Westland
Kultureel-letterkundig Tijdschrift voor Vlaanderen
2. Jaargang Nr. 5 Maart-April 1944
De Westland-prijs
De derde prijsuitschrijving van het tijdschrift ‘Westland’ voor scheppend proza, waarvan de inzendingstermijn op 1 Febr. jl. ten einde liep, leverde kwantitatief een resultaat op van drie-en-twintig inzendingen, die aan de jury ter keuring werden aangeboden. - Kwalitatief was de oogst echter ditmaal schraal. Hoezeer er ook lovenswaardige strekking waar te nemen valt bij de jonge en jongste schrijversgeneratie in Vlaanderen, om ambachtelijk een verzorgden graad van standing te bereiken, schijnt anderzijds een gemis aan inzicht te bestaan betreffende de belangrijkheid der idee, die aan het werk, zooals ten slotte aan elke kunstschepping ten grondslag liggen moet. In de Kroniek der Vlaamsche Letteren is reeds bij voortduring op het feit gewezen, dat de conceptie van het hedendaagsche proza in Vlaanderen op ideëel gebied te wenschen over laat, m.a.w., dat men zich te veelvuldig op litteraire reminiscenties en voorbeelden steunt, en te graag het spel der variante huldigt.

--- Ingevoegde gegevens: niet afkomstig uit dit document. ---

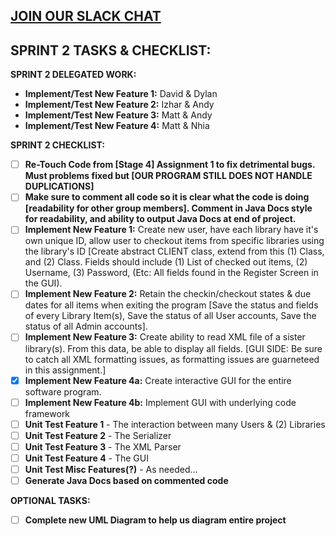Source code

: [JOIN OUR SLACK CHAT](https://hooniganteam.slack.com/messages/general/)
------------------------------------------------------

SPRINT 2 TASKS & CHECKLIST:
----------
**SPRINT 2 DELEGATED WORK:**
- **Implement/Test New Feature 1:** David & Dylan 
- **Implement/Test New Feature 2:** Izhar & Andy
- **Implement/Test New Feature 3:** Matt & Andy
- **Implement/Test New Feature 4:** Matt & Nhia

**SPRINT 2 CHECKLIST:**
- [ ] **Re-Touch Code from [Stage 4] Assignment 1 to fix detrimental bugs. Must problems fixed but [OUR PROGRAM STILL DOES NOT HANDLE DUPLICATIONS]**
- [ ] **Make sure to comment all code so it is clear what the code is doing [readability for other group members]. Comment in Java Docs style for readability, and ability to output Java Docs at end of project.**
- [ ] **Implement New Feature 1:** Create new user, have each library have it's own unique ID, allow user to checkout items from specific libraries using the library's ID [Create abstract CLIENT class, extend from this (1) <User> Class, and (2) <Admin> Class. Fields should include (1) List of checked out items, (2) Username, (3) Password, (Etc: All fields found in the Register Screen in the GUI).
- [ ] **Implement New Feature 2:** Retain the checkin/checkout states & due dates for all items when exiting the program [Save the status and fields of every Library Item(s), Save the status of all User accounts, Save the status of all Admin accounts].
- [ ] **Implement New Feature 3:** Create ability to read XML file of a sister library(s). From this data, be able to display all fields. [GUI SIDE: Be sure to catch all XML formatting issues, as formatting issues are guarneteed in this assignment.]
- [X] **Implement New Feature 4a:** Create interactive GUI for the entire software program.
- [ ] **Implement New Feature 4b:** Implement GUI with underlying code framework
- [ ] **Unit Test Feature 1** - The interaction between many Users & (2) Libraries
- [ ] **Unit Test Feature 2** - The Serializer
- [ ] **Unit Test Feature 3** - The XML Parser
- [ ] **Unit Test Feature 4** - The GUI
- [ ] **Unit Test Misc Features(?)** - As needed...
- [ ] **Generate Java Docs based on commented code**

**OPTIONAL TASKS:**
- [ ] **Complete new UML Diagram to help us diagram entire project**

Zoo is het mogelijk, dat ook de gezamenlijke inzendingen voor deze derde prijsuitschrijving hiervan in sterke mate de sporen dragen, en dat na rijp beraad de jury er tot haar spijt de voorkeur heeft aan gegeven, ditmaal niet tot het toekennen van den prijs over te gaan.
Enkele inzendingen, die in gewijzigden vorm eventueel voor publicatie in aanmerking komen, zullen na ruggespraak met de auteurs, in de volgende afleveringen verschijnen.